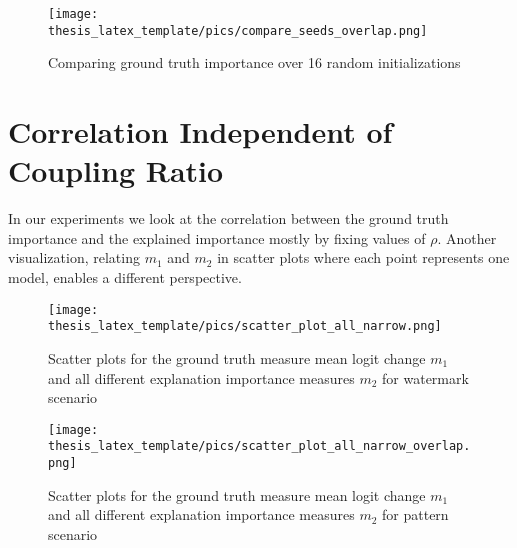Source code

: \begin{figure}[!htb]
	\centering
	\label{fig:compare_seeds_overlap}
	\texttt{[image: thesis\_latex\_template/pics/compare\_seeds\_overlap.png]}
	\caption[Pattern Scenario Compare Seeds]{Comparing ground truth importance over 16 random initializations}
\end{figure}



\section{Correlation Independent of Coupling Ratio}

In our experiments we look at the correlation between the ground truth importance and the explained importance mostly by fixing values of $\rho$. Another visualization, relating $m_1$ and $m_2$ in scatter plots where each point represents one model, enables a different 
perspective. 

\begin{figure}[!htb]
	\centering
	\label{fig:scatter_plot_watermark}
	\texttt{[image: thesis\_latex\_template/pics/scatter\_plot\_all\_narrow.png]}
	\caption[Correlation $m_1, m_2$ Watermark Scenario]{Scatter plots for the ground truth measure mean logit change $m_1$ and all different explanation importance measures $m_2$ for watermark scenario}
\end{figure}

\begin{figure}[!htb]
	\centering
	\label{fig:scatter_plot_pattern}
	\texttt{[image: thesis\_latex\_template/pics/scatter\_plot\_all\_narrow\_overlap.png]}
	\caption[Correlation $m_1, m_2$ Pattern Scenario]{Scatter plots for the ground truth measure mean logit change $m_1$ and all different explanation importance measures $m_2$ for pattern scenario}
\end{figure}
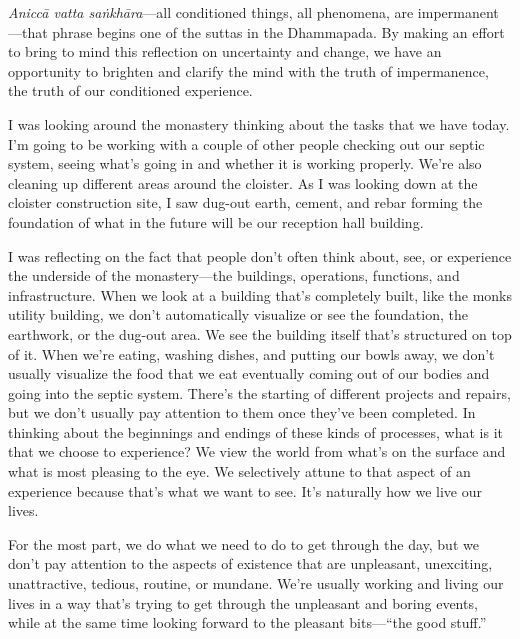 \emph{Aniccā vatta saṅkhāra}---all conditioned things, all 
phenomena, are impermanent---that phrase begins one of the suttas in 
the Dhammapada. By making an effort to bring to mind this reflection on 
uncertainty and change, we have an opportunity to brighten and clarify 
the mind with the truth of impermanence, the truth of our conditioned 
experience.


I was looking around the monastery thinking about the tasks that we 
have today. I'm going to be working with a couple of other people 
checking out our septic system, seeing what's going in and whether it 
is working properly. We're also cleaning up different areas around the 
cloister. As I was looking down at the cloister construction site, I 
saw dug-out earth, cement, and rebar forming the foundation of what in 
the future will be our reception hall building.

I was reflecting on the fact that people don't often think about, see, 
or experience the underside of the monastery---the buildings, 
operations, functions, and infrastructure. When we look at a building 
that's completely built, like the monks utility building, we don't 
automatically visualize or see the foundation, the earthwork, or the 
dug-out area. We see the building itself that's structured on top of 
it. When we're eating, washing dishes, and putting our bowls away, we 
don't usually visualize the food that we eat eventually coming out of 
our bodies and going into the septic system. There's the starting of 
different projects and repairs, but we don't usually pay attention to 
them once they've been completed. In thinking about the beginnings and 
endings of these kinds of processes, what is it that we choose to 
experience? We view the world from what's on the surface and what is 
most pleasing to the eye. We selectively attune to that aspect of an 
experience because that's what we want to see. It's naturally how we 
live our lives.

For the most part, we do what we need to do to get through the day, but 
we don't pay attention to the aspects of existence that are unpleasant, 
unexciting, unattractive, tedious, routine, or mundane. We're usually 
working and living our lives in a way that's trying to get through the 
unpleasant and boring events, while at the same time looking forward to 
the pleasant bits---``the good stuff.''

* * *

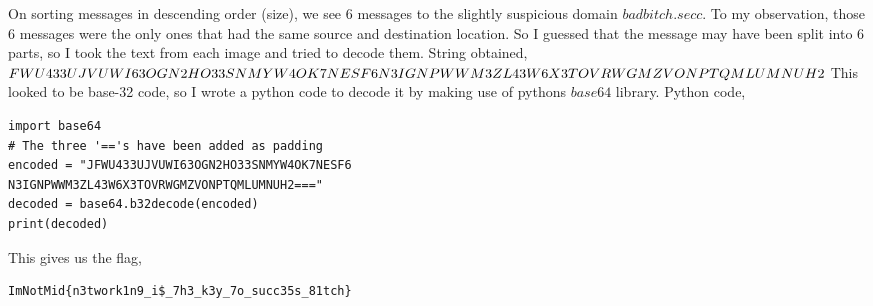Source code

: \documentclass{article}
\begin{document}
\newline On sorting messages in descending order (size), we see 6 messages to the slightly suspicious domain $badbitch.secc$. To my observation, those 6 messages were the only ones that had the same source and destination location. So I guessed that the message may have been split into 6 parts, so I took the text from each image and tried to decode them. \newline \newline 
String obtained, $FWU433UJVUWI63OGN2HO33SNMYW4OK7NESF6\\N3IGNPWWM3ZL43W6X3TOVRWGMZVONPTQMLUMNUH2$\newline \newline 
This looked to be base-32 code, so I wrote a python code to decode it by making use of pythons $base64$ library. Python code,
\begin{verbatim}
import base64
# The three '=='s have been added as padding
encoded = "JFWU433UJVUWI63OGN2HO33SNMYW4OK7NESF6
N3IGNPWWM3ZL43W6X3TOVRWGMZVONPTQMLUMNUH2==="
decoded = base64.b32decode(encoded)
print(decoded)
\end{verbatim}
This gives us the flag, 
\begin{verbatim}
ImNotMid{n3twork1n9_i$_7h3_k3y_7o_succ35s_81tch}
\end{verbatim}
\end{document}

- _Work task_: When a line in the data contains the string "decoded", copy that line.

- _Written response_:
decoded = base64.b32decode(encoded)
print(decoded)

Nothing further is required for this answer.